WORK ORDER
Beneath this instruction is a block of data; output from it exactly the lines that run from the one containing "0.5 puissance 3 = 0.125" through the one containing "double ou float pour la saisie de $x$", inclusive.

[Collected data]
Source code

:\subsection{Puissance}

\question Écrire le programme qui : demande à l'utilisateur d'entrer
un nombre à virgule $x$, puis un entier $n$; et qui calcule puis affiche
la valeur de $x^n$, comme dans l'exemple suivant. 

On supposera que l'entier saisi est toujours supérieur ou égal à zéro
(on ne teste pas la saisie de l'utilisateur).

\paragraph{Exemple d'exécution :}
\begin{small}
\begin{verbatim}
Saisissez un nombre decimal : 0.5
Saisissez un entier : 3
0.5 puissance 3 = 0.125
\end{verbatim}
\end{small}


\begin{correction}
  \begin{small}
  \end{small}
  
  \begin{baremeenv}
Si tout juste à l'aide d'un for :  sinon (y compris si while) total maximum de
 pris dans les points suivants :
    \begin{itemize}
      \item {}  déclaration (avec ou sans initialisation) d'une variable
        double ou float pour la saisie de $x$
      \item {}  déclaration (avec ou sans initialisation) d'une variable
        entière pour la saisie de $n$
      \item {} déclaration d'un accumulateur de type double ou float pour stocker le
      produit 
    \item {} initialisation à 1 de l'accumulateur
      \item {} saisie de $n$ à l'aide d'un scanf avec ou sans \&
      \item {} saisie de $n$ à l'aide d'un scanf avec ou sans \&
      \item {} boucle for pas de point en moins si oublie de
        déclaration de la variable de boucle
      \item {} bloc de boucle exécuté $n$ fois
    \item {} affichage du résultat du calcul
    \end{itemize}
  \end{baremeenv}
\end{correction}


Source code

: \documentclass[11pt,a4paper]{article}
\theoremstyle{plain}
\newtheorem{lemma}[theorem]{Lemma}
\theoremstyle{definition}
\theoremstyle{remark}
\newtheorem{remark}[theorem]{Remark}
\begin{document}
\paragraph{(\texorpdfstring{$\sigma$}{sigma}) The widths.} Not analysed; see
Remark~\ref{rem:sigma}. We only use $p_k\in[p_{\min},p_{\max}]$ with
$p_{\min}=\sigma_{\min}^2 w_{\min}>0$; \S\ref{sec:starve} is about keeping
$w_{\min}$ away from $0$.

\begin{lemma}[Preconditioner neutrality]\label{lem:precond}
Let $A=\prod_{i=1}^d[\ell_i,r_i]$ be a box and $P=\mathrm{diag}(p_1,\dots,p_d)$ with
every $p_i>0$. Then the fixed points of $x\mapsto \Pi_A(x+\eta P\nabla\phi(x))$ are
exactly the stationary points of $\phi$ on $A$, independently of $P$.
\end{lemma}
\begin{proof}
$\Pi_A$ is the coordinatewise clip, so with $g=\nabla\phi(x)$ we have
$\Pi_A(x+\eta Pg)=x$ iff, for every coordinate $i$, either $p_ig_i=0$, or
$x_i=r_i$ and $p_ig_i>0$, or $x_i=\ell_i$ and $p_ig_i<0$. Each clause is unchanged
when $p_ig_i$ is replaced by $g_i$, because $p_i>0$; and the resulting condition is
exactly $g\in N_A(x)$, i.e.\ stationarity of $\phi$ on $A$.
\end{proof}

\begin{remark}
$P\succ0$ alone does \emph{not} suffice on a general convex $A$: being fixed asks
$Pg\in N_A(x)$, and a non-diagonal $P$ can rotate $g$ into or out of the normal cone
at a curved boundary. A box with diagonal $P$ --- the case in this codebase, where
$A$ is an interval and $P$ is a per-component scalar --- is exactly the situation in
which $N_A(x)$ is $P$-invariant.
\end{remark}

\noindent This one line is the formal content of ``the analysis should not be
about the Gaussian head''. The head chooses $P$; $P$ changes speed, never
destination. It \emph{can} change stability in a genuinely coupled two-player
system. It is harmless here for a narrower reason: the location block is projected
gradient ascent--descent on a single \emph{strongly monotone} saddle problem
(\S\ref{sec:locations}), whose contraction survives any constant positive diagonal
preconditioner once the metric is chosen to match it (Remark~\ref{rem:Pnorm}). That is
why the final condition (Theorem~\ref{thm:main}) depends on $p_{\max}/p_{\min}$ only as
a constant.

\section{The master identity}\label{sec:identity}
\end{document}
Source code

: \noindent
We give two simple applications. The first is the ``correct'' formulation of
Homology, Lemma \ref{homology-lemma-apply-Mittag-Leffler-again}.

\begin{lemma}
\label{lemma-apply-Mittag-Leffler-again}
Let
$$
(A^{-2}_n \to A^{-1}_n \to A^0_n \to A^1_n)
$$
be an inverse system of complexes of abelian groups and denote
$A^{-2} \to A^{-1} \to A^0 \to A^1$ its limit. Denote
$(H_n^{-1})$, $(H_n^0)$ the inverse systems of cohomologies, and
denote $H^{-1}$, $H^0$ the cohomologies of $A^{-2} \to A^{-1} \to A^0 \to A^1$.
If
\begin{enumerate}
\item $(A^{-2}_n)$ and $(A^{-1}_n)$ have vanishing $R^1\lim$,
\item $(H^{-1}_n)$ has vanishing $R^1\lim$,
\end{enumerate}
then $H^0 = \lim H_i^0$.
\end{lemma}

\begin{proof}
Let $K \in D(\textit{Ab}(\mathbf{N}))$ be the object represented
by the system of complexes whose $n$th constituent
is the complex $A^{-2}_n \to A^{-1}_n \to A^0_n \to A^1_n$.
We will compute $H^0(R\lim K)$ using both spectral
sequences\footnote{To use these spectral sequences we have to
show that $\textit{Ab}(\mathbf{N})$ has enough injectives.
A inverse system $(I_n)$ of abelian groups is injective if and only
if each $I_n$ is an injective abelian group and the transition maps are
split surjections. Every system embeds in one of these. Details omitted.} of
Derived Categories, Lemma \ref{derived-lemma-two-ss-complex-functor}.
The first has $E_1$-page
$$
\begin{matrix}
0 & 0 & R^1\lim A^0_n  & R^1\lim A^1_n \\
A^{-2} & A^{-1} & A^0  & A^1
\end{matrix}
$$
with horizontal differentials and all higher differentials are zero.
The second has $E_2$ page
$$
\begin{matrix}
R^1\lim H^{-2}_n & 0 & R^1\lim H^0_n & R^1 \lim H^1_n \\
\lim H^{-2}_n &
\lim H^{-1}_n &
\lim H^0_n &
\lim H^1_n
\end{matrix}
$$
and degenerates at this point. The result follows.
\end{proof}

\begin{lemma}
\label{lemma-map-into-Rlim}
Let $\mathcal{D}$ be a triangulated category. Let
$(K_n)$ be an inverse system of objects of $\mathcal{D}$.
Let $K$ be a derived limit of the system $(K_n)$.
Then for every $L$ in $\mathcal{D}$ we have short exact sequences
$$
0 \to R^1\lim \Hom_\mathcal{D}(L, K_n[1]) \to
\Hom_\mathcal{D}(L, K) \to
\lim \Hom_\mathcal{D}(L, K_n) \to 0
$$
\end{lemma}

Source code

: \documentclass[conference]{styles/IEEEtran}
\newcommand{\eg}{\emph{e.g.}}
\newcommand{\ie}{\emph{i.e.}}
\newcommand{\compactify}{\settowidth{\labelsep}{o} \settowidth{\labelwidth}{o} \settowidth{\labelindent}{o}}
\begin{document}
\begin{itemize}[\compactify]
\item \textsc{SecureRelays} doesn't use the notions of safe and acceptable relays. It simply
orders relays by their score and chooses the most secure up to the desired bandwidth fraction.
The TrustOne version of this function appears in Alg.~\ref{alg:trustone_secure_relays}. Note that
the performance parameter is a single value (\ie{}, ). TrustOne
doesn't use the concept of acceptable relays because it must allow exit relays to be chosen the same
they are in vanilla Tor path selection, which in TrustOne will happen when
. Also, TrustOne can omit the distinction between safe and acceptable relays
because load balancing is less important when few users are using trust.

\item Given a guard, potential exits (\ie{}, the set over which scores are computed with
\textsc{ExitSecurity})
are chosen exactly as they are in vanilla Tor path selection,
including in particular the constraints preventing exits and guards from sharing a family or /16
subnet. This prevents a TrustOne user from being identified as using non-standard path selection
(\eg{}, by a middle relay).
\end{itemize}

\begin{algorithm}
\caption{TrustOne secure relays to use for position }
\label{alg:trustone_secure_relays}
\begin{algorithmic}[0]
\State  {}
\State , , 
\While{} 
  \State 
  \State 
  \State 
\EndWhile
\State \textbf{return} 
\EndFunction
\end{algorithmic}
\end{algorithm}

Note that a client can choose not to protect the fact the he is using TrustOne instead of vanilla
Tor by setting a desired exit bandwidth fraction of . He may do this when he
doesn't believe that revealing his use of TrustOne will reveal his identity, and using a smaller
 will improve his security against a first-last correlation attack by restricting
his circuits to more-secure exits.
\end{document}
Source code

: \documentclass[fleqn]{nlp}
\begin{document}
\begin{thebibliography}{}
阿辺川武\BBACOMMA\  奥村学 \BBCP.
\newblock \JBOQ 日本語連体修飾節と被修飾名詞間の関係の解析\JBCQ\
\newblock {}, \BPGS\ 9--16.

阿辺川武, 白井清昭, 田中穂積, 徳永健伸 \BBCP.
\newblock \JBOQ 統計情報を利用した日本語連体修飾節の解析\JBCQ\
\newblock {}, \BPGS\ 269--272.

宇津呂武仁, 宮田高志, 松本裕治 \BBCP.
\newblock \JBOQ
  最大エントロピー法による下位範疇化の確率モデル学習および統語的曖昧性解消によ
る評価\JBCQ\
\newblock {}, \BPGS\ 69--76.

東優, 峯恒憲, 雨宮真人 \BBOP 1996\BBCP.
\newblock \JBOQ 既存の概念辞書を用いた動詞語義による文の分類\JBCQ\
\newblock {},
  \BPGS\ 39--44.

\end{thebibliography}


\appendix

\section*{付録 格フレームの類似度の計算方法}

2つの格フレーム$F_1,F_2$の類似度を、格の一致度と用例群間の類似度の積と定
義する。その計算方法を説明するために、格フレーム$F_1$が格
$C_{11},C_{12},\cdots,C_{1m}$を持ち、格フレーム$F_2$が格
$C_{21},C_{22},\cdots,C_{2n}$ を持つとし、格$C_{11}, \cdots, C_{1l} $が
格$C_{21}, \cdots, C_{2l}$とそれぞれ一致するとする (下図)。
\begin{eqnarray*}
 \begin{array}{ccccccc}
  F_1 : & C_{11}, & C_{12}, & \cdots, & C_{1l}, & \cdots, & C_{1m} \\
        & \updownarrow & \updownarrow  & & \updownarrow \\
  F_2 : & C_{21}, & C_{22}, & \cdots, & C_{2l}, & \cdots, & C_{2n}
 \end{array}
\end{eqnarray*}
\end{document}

COMPLETED EXERCISE
0.5 puissance 3 = 0.125
\end{verbatim}
\end{small}


\begin{correction}
  \begin{small}
  \end{small}
  
  \begin{baremeenv}
Si tout juste à l'aide d'un for :  sinon (y compris si while) total maximum de
 pris dans les points suivants :
    \begin{itemize}
      \item {}  déclaration (avec ou sans initialisation) d'une variable
        double ou float pour la saisie de $x$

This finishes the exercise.